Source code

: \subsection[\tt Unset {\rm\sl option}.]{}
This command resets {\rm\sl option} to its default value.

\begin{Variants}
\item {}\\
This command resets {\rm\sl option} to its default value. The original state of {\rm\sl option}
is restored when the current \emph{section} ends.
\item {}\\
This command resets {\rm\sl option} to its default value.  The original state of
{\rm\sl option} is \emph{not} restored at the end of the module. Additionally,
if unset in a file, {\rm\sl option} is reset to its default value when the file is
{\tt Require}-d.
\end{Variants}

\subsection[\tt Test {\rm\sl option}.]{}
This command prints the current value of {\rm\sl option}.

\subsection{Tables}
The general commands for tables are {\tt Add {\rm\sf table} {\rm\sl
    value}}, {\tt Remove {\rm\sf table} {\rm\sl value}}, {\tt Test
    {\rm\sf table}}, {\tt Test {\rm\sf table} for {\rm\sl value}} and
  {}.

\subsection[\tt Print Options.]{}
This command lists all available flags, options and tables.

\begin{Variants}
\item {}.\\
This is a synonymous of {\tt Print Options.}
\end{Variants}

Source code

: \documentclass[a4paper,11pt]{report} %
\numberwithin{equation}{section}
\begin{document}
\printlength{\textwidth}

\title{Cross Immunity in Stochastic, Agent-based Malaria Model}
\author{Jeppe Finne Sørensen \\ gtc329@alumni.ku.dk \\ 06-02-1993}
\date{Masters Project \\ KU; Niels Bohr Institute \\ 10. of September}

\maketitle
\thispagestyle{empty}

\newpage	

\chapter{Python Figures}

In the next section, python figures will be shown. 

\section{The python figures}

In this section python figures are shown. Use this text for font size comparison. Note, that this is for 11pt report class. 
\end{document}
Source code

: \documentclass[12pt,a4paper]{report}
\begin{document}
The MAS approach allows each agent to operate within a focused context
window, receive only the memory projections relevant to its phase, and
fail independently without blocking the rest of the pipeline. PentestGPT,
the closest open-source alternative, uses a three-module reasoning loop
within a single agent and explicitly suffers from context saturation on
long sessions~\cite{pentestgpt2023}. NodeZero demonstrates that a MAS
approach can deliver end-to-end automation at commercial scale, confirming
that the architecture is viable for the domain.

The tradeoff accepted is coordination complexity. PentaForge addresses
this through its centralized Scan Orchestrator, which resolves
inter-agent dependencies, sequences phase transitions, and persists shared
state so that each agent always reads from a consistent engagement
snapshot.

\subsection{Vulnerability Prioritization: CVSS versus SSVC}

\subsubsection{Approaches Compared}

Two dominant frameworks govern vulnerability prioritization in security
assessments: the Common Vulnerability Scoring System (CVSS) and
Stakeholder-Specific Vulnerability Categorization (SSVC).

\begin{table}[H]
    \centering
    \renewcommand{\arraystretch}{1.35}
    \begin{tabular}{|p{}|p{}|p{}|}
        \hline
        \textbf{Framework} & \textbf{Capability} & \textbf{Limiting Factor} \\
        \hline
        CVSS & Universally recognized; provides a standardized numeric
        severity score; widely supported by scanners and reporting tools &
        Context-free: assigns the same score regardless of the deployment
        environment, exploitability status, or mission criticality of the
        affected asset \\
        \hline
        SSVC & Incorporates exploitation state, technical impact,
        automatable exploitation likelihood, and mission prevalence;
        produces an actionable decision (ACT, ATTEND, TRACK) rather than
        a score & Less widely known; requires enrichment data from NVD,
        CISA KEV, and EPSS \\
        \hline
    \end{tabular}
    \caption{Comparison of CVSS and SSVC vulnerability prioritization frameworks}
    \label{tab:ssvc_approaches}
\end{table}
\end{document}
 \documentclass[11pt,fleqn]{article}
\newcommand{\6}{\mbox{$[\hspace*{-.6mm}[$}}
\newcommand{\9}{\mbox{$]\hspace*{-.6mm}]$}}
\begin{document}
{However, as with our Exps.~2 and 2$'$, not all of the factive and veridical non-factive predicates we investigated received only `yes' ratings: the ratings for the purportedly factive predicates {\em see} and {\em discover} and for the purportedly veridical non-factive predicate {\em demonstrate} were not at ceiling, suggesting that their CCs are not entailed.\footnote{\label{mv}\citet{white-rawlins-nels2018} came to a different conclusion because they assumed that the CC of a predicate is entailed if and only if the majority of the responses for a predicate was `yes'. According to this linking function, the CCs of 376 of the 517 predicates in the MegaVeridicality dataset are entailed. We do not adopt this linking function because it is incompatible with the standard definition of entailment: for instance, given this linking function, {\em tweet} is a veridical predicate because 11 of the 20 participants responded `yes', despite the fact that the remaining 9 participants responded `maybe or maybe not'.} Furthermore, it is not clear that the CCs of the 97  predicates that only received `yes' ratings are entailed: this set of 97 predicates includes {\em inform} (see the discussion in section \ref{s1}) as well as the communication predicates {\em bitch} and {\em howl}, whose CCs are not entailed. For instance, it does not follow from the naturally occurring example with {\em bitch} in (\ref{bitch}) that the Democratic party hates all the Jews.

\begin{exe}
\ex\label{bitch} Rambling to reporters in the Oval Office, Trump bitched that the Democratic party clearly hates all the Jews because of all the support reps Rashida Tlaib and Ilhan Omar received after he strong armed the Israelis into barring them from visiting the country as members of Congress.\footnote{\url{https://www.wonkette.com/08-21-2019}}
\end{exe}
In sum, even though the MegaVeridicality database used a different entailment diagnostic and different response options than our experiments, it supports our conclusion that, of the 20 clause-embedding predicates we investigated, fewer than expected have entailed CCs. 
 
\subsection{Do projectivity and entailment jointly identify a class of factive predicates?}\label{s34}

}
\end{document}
:::::
ABOUT THIS EXERCISE
Copy all the records above precisely.

ANSWER TO THE EXERCISE
Source code

: \subsection[\tt Unset {\rm\sl option}.]{}
This command resets {\rm\sl option} to its default value.

\begin{Variants}
\item {}\\
This command resets {\rm\sl option} to its default value. The original state of {\rm\sl option}
is restored when the current \emph{section} ends.
\item {}\\
This command resets {\rm\sl option} to its default value.  The original state of
{\rm\sl option} is \emph{not} restored at the end of the module. Additionally,
if unset in a file, {\rm\sl option} is reset to its default value when the file is
{\tt Require}-d.
\end{Variants}

\subsection[\tt Test {\rm\sl option}.]{}
This command prints the current value of {\rm\sl option}.

\subsection{Tables}
The general commands for tables are {\tt Add {\rm\sf table} {\rm\sl
    value}}, {\tt Remove {\rm\sf table} {\rm\sl value}}, {\tt Test
    {\rm\sf table}}, {\tt Test {\rm\sf table} for {\rm\sl value}} and
  {}.

\subsection[\tt Print Options.]{}
This command lists all available flags, options and tables.

\begin{Variants}
\item {}.\\
This is a synonymous of {\tt Print Options.}
\end{Variants}

Source code

: \documentclass[a4paper,11pt]{report} %
\numberwithin{equation}{section}
\begin{document}
\printlength{\textwidth}

\title{Cross Immunity in Stochastic, Agent-based Malaria Model}
\author{Jeppe Finne Sørensen \\ gtc329@alumni.ku.dk \\ 06-02-1993}
\date{Masters Project \\ KU; Niels Bohr Institute \\ 10. of September}

\maketitle
\thispagestyle{empty}

\newpage	

\chapter{Python Figures}

In the next section, python figures will be shown. 

\section{The python figures}

In this section python figures are shown. Use this text for font size comparison. Note, that this is for 11pt report class. 
\end{document}
Source code

: \documentclass[12pt,a4paper]{report}
\begin{document}
The MAS approach allows each agent to operate within a focused context
window, receive only the memory projections relevant to its phase, and
fail independently without blocking the rest of the pipeline. PentestGPT,
the closest open-source alternative, uses a three-module reasoning loop
within a single agent and explicitly suffers from context saturation on
long sessions~\cite{pentestgpt2023}. NodeZero demonstrates that a MAS
approach can deliver end-to-end automation at commercial scale, confirming
that the architecture is viable for the domain.

The tradeoff accepted is coordination complexity. PentaForge addresses
this through its centralized Scan Orchestrator, which resolves
inter-agent dependencies, sequences phase transitions, and persists shared
state so that each agent always reads from a consistent engagement
snapshot.

\subsection{Vulnerability Prioritization: CVSS versus SSVC}

\subsubsection{Approaches Compared}

Two dominant frameworks govern vulnerability prioritization in security
assessments: the Common Vulnerability Scoring System (CVSS) and
Stakeholder-Specific Vulnerability Categorization (SSVC).

\begin{table}[H]
    \centering
    \renewcommand{\arraystretch}{1.35}
    \begin{tabular}{|p{}|p{}|p{}|}
        \hline
        \textbf{Framework} & \textbf{Capability} & \textbf{Limiting Factor} \\
        \hline
        CVSS & Universally recognized; provides a standardized numeric
        severity score; widely supported by scanners and reporting tools &
        Context-free: assigns the same score regardless of the deployment
        environment, exploitability status, or mission criticality of the
        affected asset \\
        \hline
        SSVC & Incorporates exploitation state, technical impact,
        automatable exploitation likelihood, and mission prevalence;
        produces an actionable decision (ACT, ATTEND, TRACK) rather than
        a score & Less widely known; requires enrichment data from NVD,
        CISA KEV, and EPSS \\
        \hline
    \end{tabular}
    \caption{Comparison of CVSS and SSVC vulnerability prioritization frameworks}
    \label{tab:ssvc_approaches}
\end{table}
\end{document}
 \documentclass[11pt,fleqn]{article}
\newcommand{\6}{\mbox{$[\hspace*{-.6mm}[$}}
\newcommand{\9}{\mbox{$]\hspace*{-.6mm}]$}}
\begin{document}
{However, as with our Exps.~2 and 2$'$, not all of the factive and veridical non-factive predicates we investigated received only `yes' ratings: the ratings for the purportedly factive predicates {\em see} and {\em discover} and for the purportedly veridical non-factive predicate {\em demonstrate} were not at ceiling, suggesting that their CCs are not entailed.\footnote{\label{mv}\citet{white-rawlins-nels2018} came to a different conclusion because they assumed that the CC of a predicate is entailed if and only if the majority of the responses for a predicate was `yes'. According to this linking function, the CCs of 376 of the 517 predicates in the MegaVeridicality dataset are entailed. We do not adopt this linking function because it is incompatible with the standard definition of entailment: for instance, given this linking function, {\em tweet} is a veridical predicate because 11 of the 20 participants responded `yes', despite the fact that the remaining 9 participants responded `maybe or maybe not'.} Furthermore, it is not clear that the CCs of the 97  predicates that only received `yes' ratings are entailed: this set of 97 predicates includes {\em inform} (see the discussion in section \ref{s1}) as well as the communication predicates {\em bitch} and {\em howl}, whose CCs are not entailed. For instance, it does not follow from the naturally occurring example with {\em bitch} in (\ref{bitch}) that the Democratic party hates all the Jews.

\begin{exe}
\ex\label{bitch} Rambling to reporters in the Oval Office, Trump bitched that the Democratic party clearly hates all the Jews because of all the support reps Rashida Tlaib and Ilhan Omar received after he strong armed the Israelis into barring them from visiting the country as members of Congress.\footnote{\url{https://www.wonkette.com/08-21-2019}}
\end{exe}
In sum, even though the MegaVeridicality database used a different entailment diagnostic and different response options than our experiments, it supports our conclusion that, of the 20 clause-embedding predicates we investigated, fewer than expected have entailed CCs. 
 
\subsection{Do projectivity and entailment jointly identify a class of factive predicates?}\label{s34}

}
\end{document}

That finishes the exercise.